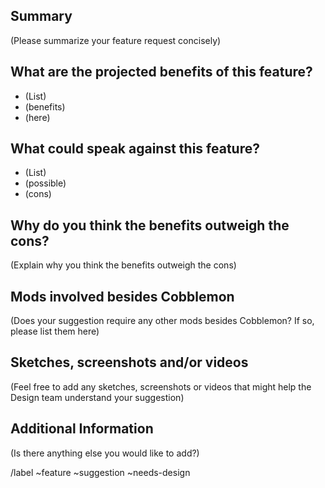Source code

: <!-- 1. START HERE: (Before filling all this out, please quickly go to the list of all issues: (https://gitlab.com/cable-mc/cobblemon/-/issues/?sort=created_date&state=all) and do a quick search to see if your feature was already requested. If it is, please add a comment to the existing issue instead of creating a new one.)-->
<!-- 2. If the feature request was not already reported, please fill out the following template. -->
<!-- 3. If you do not know something, don't worry! Just fill out as much as you can. -->
<!-- 4. The more info you provide here, the greater the chance of it being considered by the Design team. -->

## Summary
(Please summarize your feature request concisely)

## What are the projected benefits of this feature?
- (List)
- (benefits)
- (here)

## What could speak against this feature?
- (List)
- (possible)
- (cons)

## Why do you think the benefits outweigh the cons?
(Explain why you think the benefits outweigh the cons)

## Mods involved besides Cobblemon
(Does your suggestion require any other mods besides Cobblemon? If so, please list them here)

## Sketches, screenshots and/or videos
(Feel free to add any sketches, screenshots or videos that might help the Design team understand your suggestion)

## Additional Information
(Is there anything else you would like to add?)

/label ~feature ~suggestion ~needs-design
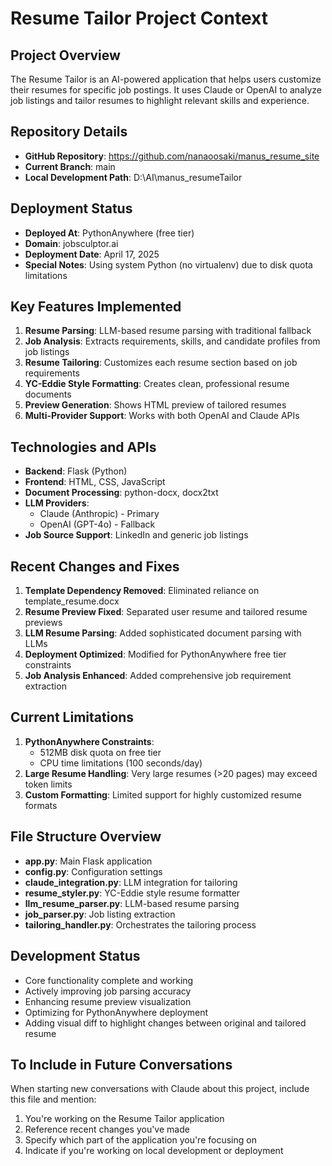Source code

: # Resume Tailor Project Context

## Project Overview
The Resume Tailor is an AI-powered application that helps users customize their resumes for specific job postings. It uses Claude or OpenAI to analyze job listings and tailor resumes to highlight relevant skills and experience.

## Repository Details
- **GitHub Repository**: https://github.com/nanaoosaki/manus_resume_site
- **Current Branch**: main
- **Local Development Path**: D:\AI\manus_resumeTailor

## Deployment Status
- **Deployed At**: PythonAnywhere (free tier)
- **Domain**: jobsculptor.ai
- **Deployment Date**: April 17, 2025
- **Special Notes**: Using system Python (no virtualenv) due to disk quota limitations

## Key Features Implemented
1. **Resume Parsing**: LLM-based resume parsing with traditional fallback
2. **Job Analysis**: Extracts requirements, skills, and candidate profiles from job listings
3. **Resume Tailoring**: Customizes each resume section based on job requirements
4. **YC-Eddie Style Formatting**: Creates clean, professional resume documents
5. **Preview Generation**: Shows HTML preview of tailored resumes
6. **Multi-Provider Support**: Works with both OpenAI and Claude APIs

## Technologies and APIs
- **Backend**: Flask (Python)
- **Frontend**: HTML, CSS, JavaScript
- **Document Processing**: python-docx, docx2txt
- **LLM Providers**: 
  - Claude (Anthropic) - Primary
  - OpenAI (GPT-4o) - Fallback
- **Job Source Support**: LinkedIn and generic job listings

## Recent Changes and Fixes
1. **Template Dependency Removed**: Eliminated reliance on template_resume.docx
2. **Resume Preview Fixed**: Separated user resume and tailored resume previews
3. **LLM Resume Parsing**: Added sophisticated document parsing with LLMs
4. **Deployment Optimized**: Modified for PythonAnywhere free tier constraints
5. **Job Analysis Enhanced**: Added comprehensive job requirement extraction

## Current Limitations
1. **PythonAnywhere Constraints**: 
   - 512MB disk quota on free tier
   - CPU time limitations (100 seconds/day)
2. **Large Resume Handling**: Very large resumes (>20 pages) may exceed token limits
3. **Custom Formatting**: Limited support for highly customized resume formats

## File Structure Overview
- **app.py**: Main Flask application
- **config.py**: Configuration settings
- **claude_integration.py**: LLM integration for tailoring
- **resume_styler.py**: YC-Eddie style resume formatter
- **llm_resume_parser.py**: LLM-based resume parsing
- **job_parser.py**: Job listing extraction
- **tailoring_handler.py**: Orchestrates the tailoring process

## Development Status
- Core functionality complete and working
- Actively improving job parsing accuracy
- Enhancing resume preview visualization
- Optimizing for PythonAnywhere deployment
- Adding visual diff to highlight changes between original and tailored resume

## To Include in Future Conversations
When starting new conversations with Claude about this project, include this file and mention:
1. You're working on the Resume Tailor application
2. Reference recent changes you've made
3. Specify which part of the application you're focusing on
4. Indicate if you're working on local development or deployment 
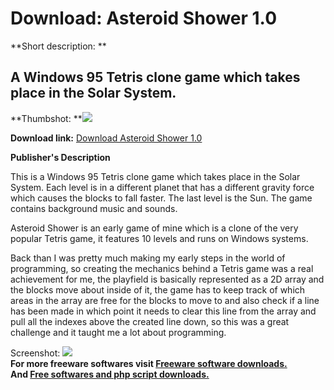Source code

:# Download: Asteroid Shower 1.0

**Short description: **

## A Windows 95 Tetris clone game which takes place in the Solar System.

  
**Thumbshot: **![](http://www.freewarefiles.com/screenshot/asteroidshower_md.jpg)   
  
**Download link:** [Download Asteroid Shower 1.0](http://freesoftwares.boysofts.com/Asteroid-Shower_program_49965.html)  
  

**Publisher's Description**  
  

This is a Windows 95 Tetris clone game which takes place in the Solar System.
Each level is in a different planet that has a different gravity force which
causes the blocks to fall faster. The last level is the Sun. The game contains
background music and sounds.

Asteroid Shower is an early game of mine which is a clone of the very popular
Tetris game, it features 10 levels and runs on Windows systems.

Back than I was pretty much making my early steps in the world of programming,
so creating the mechanics behind a Tetris game was a real achievement for me,
the playfield is basically represented as a 2D array and the blocks move about
inside of it, the game has to keep track of which areas in the array are free
for the blocks to move to and also check if a line has been made in which
point it needs to clear this line from the array and pull all the indexes
above the created line down, so this was a great challenge and it taught me a
lot about programming.

  
  
Screenshot: ![](http://www.freewarefiles.com/screenshot/asteroidshower.jpg)  
**For more freeware softwares visit [Freeware software downloads.](http://freesoftwares.boysofts.com/)**   
**And [Free softwares and php script downloads.](http://www.boysofts.com/)**

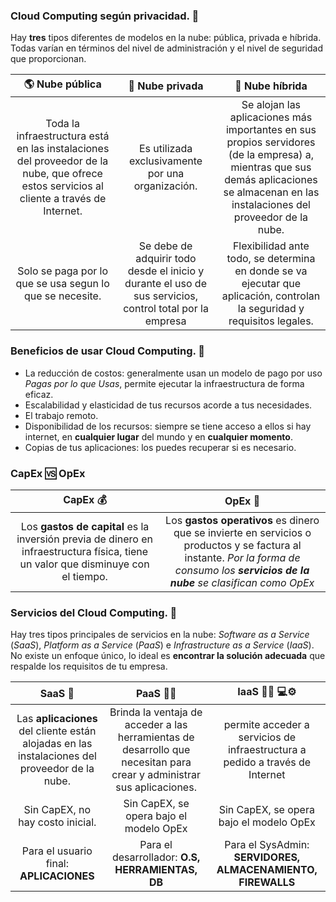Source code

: ### Cloud Computing según privacidad. :closed_lock_with_key:
Hay **tres** tipos diferentes de modelos en la nube: pública, privada e híbrida. Todas varían en términos del nivel de administración y el nivel de seguridad que proporcionan.

|            :earth_americas: Nube pública       |      :shushing_face: Nube privada    | :octopus: Nube híbrida   |
|:----------------------------:|:------------------------:|:------------------------:|
|Toda la infraestructura está en las instalaciones del proveedor de la nube, que ofrece estos servicios al cliente a través de Internet.|Es utilizada exclusivamente por una organización. |Se alojan las aplicaciones más importantes en sus propios servidores (de la empresa) a, mientras que sus demás aplicaciones se almacenan en las instalaciones del proveedor de la nube.|
|Solo se paga por lo que se usa segun lo que se necesite. | Se debe de adquirir todo desde el inicio y durante el uso de sus servicios, control total por la empresa | Flexibilidad ante todo, se determina en donde se va ejecutar que aplicación, controlan la seguridad y requisitos legales. |

### Beneficios de usar Cloud Computing. :gem:
* La reducción de costos: generalmente usan un modelo de pago por uso *Pagas por lo que Usas*, permite ejecutar la infraestructura de forma eficaz.
* Escalabilidad y elasticidad de tus recursos acorde a tus necesidades.
* El trabajo remoto.
* Disponibilidad de los recursos: siempre se tiene acceso a ellos si hay internet, en **cualquier lugar** del mundo y en **cualquier momento**.
* Copias de tus aplicaciones: los puedes recuperar si es necesario.

### CapEx :vs: OpEx

|             **CapEx** :moneybag:         |       **OpEx**  :receipt:       |
|:----------------------------:|:------------------------:|
| Los **gastos de capital** es la inversión previa de dinero en infraestructura física, tiene un valor que disminuye con el tiempo.  |       Los **gastos operativos** es dinero que se invierte en servicios o productos y se factura al instante.  *Por la forma de consumo los **servicios de la nube** se clasifican como OpEx*                |






### Servicios del Cloud Computing. :satellite:
Hay tres tipos principales de servicios en la nube: *Software as a Service* (*SaaS*), *Platform as a Service* (*PaaS*) e *Infrastructure as a Service* (*IaaS*). No existe un enfoque único, lo ideal es **encontrar la solución adecuada** que respalde los requisitos de tu empresa.

|            **SaaS** :frowning_person:       |       **PaaS**  :man_technologist:    |  **IaaS**  :construction_worker_woman: :computer::gear:  |
|:----------------------------:|:------------------------:|:------------------------:|
|Las **aplicaciones** del cliente están alojadas en las instalaciones del proveedor de la nube.| Brinda la ventaja de acceder a las herramientas de desarrollo que necesitan para crear y administrar sus aplicaciones. |    permite acceder a servicios de infraestructura a pedido a través de Internet   |
|Sin CapEX, no hay costo inicial. | Sin CapEX, se opera bajo el modelo OpEx| Sin CapEX, se opera bajo el modelo OpEx|
|Para el usuario final: **APLICACIONES** | Para el desarrollador: **O.S, HERRAMIENTAS, DB** | Para el SysAdmin: **SERVIDORES, ALMACENAMIENTO, FIREWALLS**|








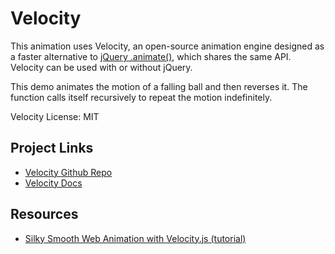 # Velocity

This animation uses Velocity, an open-source animation engine designed as a faster alternative to [jQuery .animate()](http://api.jquery.com/animate/), which shares the same API. Velocity can be used with or without jQuery.

This demo animates the motion of a falling ball and then reverses it. The function calls itself recursively to repeat the motion indefinitely.

Velocity License: MIT

## Project Links

  * [Velocity Github Repo](https://github.com/julianshapiro/velocity)
  * [Velocity Docs](http://velocityjs.org/)

## Resources

* [Silky Smooth Web Animation with Velocity.js (tutorial)](http://webdesign.tutsplus.com/tutorials/silky-smooth-web-animation-with-velocityjs--cms-24266)
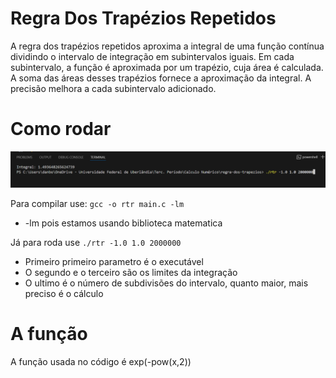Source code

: # Regra Dos Trapézios Repetidos 

A regra dos trapézios repetidos aproxima a integral de uma função contínua dividindo o intervalo de integração em subintervalos iguais. Em cada subintervalo, a função é aproximada por um trapézio, 
cuja área é calculada. A soma das áreas desses trapézios fornece a aproximação da integral. 
A precisão melhora a cada subintervalo adicionado.

# Como rodar

![Print do terminal mostrando como executa o programa](screemshot.png)

Para compilar use: `gcc -o rtr main.c -lm `
  - -lm pois estamos usando biblioteca matematica

  Já para roda use `./rtr -1.0 1.0 2000000` 
  - Primeiro primeiro parametro é o executável
  - O segundo e o terceiro são os limites da integração 
  - O ultimo é o número de subdivisões do intervalo, quanto maior, mais preciso é o cálculo

  # A função
  A função usada no código é exp(-pow(x,2))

▶ [Task details]: Repeat, word for word, the lines above between the line holding "a tus necesidades." and the line holding "### Servicios del", inclusive; omit everything else.

▶ [Result for this task]:
* Escalabilidad y elasticidad de tus recursos acorde a tus necesidades.
* El trabajo remoto.
* Disponibilidad de los recursos: siempre se tiene acceso a ellos si hay internet, en **cualquier lugar** del mundo y en **cualquier momento**.
* Copias de tus aplicaciones: los puedes recuperar si es necesario.

### CapEx :vs: OpEx

|             **CapEx** :moneybag:         |       **OpEx**  :receipt:       |
|:----------------------------:|:------------------------:|
| Los **gastos de capital** es la inversión previa de dinero en infraestructura física, tiene un valor que disminuye con el tiempo.  |       Los **gastos operativos** es dinero que se invierte en servicios o productos y se factura al instante.  *Por la forma de consumo los **servicios de la nube** se clasifican como OpEx*                |






### Servicios del Cloud Computing. :satellite:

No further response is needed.